Onwards and upwards.  Lunch at the Sunlight Hotel, which was a revelation and the food was really good.  As we were staying here on the way back we were all looking forward to going through the menu.  Our tea house for the night was at Dengboche but, as we were finding out, sleeping at these altitudes is very difficult and lack of sleep combined with fatigue was really taking its toll.  It was now beginning to get very cold and the following morning it was necessary to break the ice in the toilet.  I suppose we should be grateful, as at least we had an inside toilet!  (Some of the toilets were like a shed with a hole in the floor and a pile of leaves, for comparison).

Trekked to 16,000ft the following day to stay at the Sagarmantha (one of Everest’s several names) Lodge and it's now getting very cold.  We were wakened at 4.30am for a 6.00am start.  Only –8 deg C outside.  This was to be the day!  A three hour trek and we had breakfast at the Gorak Shep Lodge, which I was told is the highest accommodation in the world at 16,800ft/5140m.  Then off to Everest Base Camp.  Still seeing lots of yak trains which are now the pure bred yaks with long shaggy fur which are only used at these altitudes as they can’t stand the heat lower down.  They are starting to supply the base camps of the 35 expeditions that are expected to try for the summit this season.  I admit that this trek was very hard and our guide’s offer to carry my rucksack for the last mile or so was eventually, reluctantly, accepted.  We were now on 53% oxygen.

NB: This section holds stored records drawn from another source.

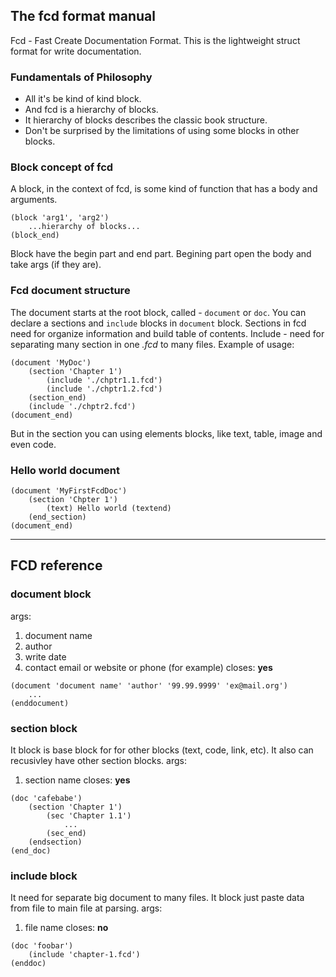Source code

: ## The fcd format manual
Fcd - Fast Create Documentation Format.
This is the lightweight struct format for write documentation.

### Fundamentals of Philosophy
- All it's be kind of kind block.
- And fcd is a hierarchy of blocks.
- It hierarchy of blocks describes the classic book structure.
- Don't be surprised by the limitations of using some blocks in other blocks.

### Block concept of fcd
A block, in the context of fcd, is some kind of function that has a body and
arguments.
```
(block 'arg1', 'arg2')
    ...hierarchy of blocks...
(block_end)
```
Block have the begin part and end part. Begining part open the body and take
args (if they are).

### Fcd document structure
The document starts at the root block, called - `document` or `doc`.
You can declare a sections and `include` blocks in `document` block.
Sections in fcd need for organize information and build table of contents.
Include - need for separating many section in one *.fcd* to many files.
Example of usage:
```
(document 'MyDoc')
    (section 'Chapter 1')
        (include './chptr1.1.fcd')
        (include './chptr1.2.fcd')
    (section_end)
    (include './chptr2.fcd')
(document_end)
```
But in the section you can using elements blocks, like text, table, image
and even code.


### Hello world document
```
(document 'MyFirstFcdDoc')
    (section 'Chpter 1')
        (text) Hello world (textend)
    (end_section)
(document_end)
```

---

## FCD reference 
### document block
args:
1. document name
2. author
3. write date
4. contact email or website or phone (for example)
closes: **yes**
```
(document 'document name' 'author' '99.99.9999' 'ex@mail.org')
    ...
(enddocument)
```
### section block
It block is base block for for other blocks (text, code, link, etc).
It also can recusivley have other section blocks.
args:
1. section name
closes: **yes**
```
(doc 'cafebabe')
    (section 'Chapter 1')
        (sec 'Chapter 1.1')
            ...
        (sec_end)
    (endsection)
(end_doc)
```
### include block
It need for separate big document to many files.
It block just paste data from file to main file at parsing.
args:
1. file name
closes: **no**
```
(doc 'foobar')
    (include 'chapter-1.fcd')
(enddoc)
```
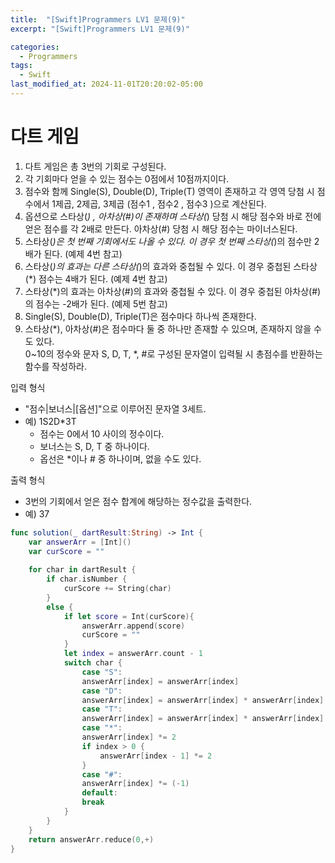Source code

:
 ```yaml
---
title:  "[Swift]Programmers LV1 문제(9)"
excerpt: "[Swift]Programmers LV1 문제(9)"

categories:
  - Programmers
tags:
  - Swift
last_modified_at: 2024-11-01T20:20:02-05:00
---
```

# 다트 게임
1. 다트 게임은 총 3번의 기회로 구성된다.
2. 각 기회마다 얻을 수 있는 점수는 0점에서 10점까지이다.
3. 점수와 함께 Single(S), Double(D), Triple(T) 영역이 존재하고 각 영역 당첨 시 점수에서 1제곱, 2제곱, 3제곱 (점수1 , 점수2 , 점수3 )으로 계산된다.
4. 옵션으로 스타상(*) , 아차상(#)이 존재하며 스타상(*) 당첨 시 해당 점수와 바로 전에 얻은 점수를 각 2배로 만든다. 아차상(#) 당첨 시 해당 점수는 마이너스된다.
5. 스타상(*)은 첫 번째 기회에서도 나올 수 있다. 이 경우 첫 번째 스타상(*)의 점수만 2배가 된다. (예제 4번 참고)
6. 스타상(*)의 효과는 다른 스타상(*)의 효과와 중첩될 수 있다. 이 경우 중첩된 스타상(*) 점수는 4배가 된다. (예제 4번 참고)
7. 스타상(*)의 효과는 아차상(#)의 효과와 중첩될 수 있다. 이 경우 중첩된 아차상(#)의 점수는 -2배가 된다. (예제 5번 참고)
8. Single(S), Double(D), Triple(T)은 점수마다 하나씩 존재한다.
9. 스타상(*), 아차상(#)은 점수마다 둘 중 하나만 존재할 수 있으며, 존재하지 않을 수도 있다.<br>
0~10의 정수와 문자 S, D, T, *, #로 구성된 문자열이 입력될 시 총점수를 반환하는 함수를 작성하라.

입력 형식
- "점수|보너스|[옵션]"으로 이루어진 문자열 3세트.
- 예) 1S2D*3T
  - 점수는 0에서 10 사이의 정수이다.
  - 보너스는 S, D, T 중 하나이다.
  - 옵선은 *이나 # 중 하나이며, 없을 수도 있다.

출력 형식
- 3번의 기회에서 얻은 점수 합계에 해당하는 정수값을 출력한다.
- 예) 37

```Swift
func solution(_ dartResult:String) -> Int {
    var answerArr = [Int]()
    var curScore = ""
    
    for char in dartResult {
        if char.isNumber {
            curScore += String(char)
        }
        else {
            if let score = Int(curScore){
                answerArr.append(score)
                curScore = ""
            }
            let index = answerArr.count - 1
            switch char {
                case "S":
                answerArr[index] = answerArr[index]
                case "D":
                answerArr[index] = answerArr[index] * answerArr[index]
                case "T":
                answerArr[index] = answerArr[index] * answerArr[index] * answerArr[index]
                case "*":
                answerArr[index] *= 2
                if index > 0 {
                    answerArr[index - 1] *= 2
                }
                case "#":
                answerArr[index] *= (-1)
                default:
                break
            }
        }
    }
    return answerArr.reduce(0,+)
}
```

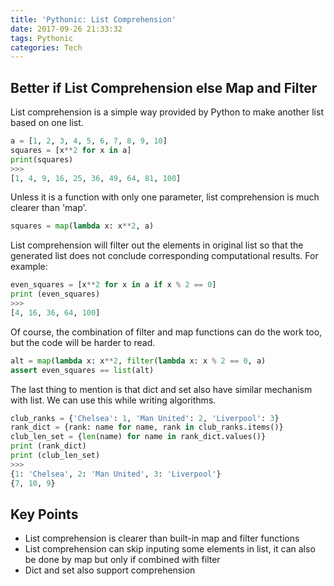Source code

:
 ```yaml
---
title: 'Pythonic: List Comprehension'
date: 2017-09-26 21:33:32
tags: Pythonic
categories: Tech
---
```


## Better if List Comprehension else Map and Filter

List comprehension is a simple way provided by Python to make another list based on one list.

```Python
a = [1, 2, 3, 4, 5, 6, 7, 8, 9, 10]
squares = [x**2 for x in a]
print(squares)
>>>
[1, 4, 9, 16, 25, 36, 49, 64, 81, 100]
```

Unless it is a function with only one parameter, list comprehension is much clearer than 'map'.

```Python
squares = map(lambda x: x**2, a)
```

List comprehension will filter out the elements in original list so that the generated list does not conclude corresponding computational results. For example:

```Python
even_squares = [x**2 for x in a if x % 2 == 0]
print (even_squares)
>>>
[4, 16, 36, 64, 100]
```

Of course, the combination of filter and map functions can do the work too, but the code will be harder to read.

```Python
alt = map(lambda x: x**2, filter(lambda x: x % 2 == 0, a)
assert even_squares == list(alt)
```

The last thing to mention is that dict and set also have similar mechanism with list. We can use this while writing algorithms.

```Python
club_ranks = {'Chelsea': 1, 'Man United': 2, 'Liverpool': 3}
rank_dict = {rank: name for name, rank in club_ranks.items()}
club_len_set = {len(name) for name in rank_dict.values()}
print (rank_dict)
print (club_len_set)
>>>
{1: 'Chelsea', 2: 'Man United', 3: 'Liverpool'}
{7, 10, 9}
```


## Key Points

* List comprehension is clearer than built-in map and filter functions
* List comprehension can skip inputing some elements in list, it can also be done by map but only if combined with filter
* Dict and set also support comprehension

The sight of Everest appearing beyond the Khumba Ice Field was worth the effort.  Magnificent!!  We shook hands, hugged and cried.  I found it, as did a lot of the group, a very emotional experience.  A mixture of exhilaration, fatigue, sadness (for all the people who have died), happiness (for all those who succeeded) and amazement at the super-humans who would even try and climb THAT.  I sat, thought and wandered around for quite a while just trying to take in the stunning beauty of it all.  I got out the Rainy City flag and commemorated the occasion with a souvenir photo.  As I was staring at Everest I was aware of a couple coming towards me and we got talking.  This guy seemed to know all about the mountain and the routes to the summit.  Turned out he’d climbed Everest twice.  So not only did I get to see Everest, but I shook hands with somebody who’d climbed it!  Fantastic day.  All I had to do now was to trek for three hours to get to my bed for the night.  A very welcome bed with so many images of mountains, rivers, bridges, etc., running round in my head that sleep was very fitful.  A life changing experience?  Not far off it, more life affirming.

We’d taken eight days to get to Base Camp and it three days to get back to Lukla where our sirdar had organised rooms with en-suite showers and toilet.  Luxury!

Best bit about the trip back (for me, loving aeroplanes, not sure about the rest of the group), waiting for our plane out of Lukla, was seeing a military transport land which was then called as our flight!  We all piled into the aircraft through the rear-loading door and sat on metal seats designed for parachutists.  We were wondering if we were going to be issued with parachutes as we flew over Kathmandu!  Taking off downhill and suddenly being at 3,000ft was exciting, to say the least.

An amazing trip and not a single Harley or Austin 7 in sight.  Sandy is now worried as to what I’m going to do next!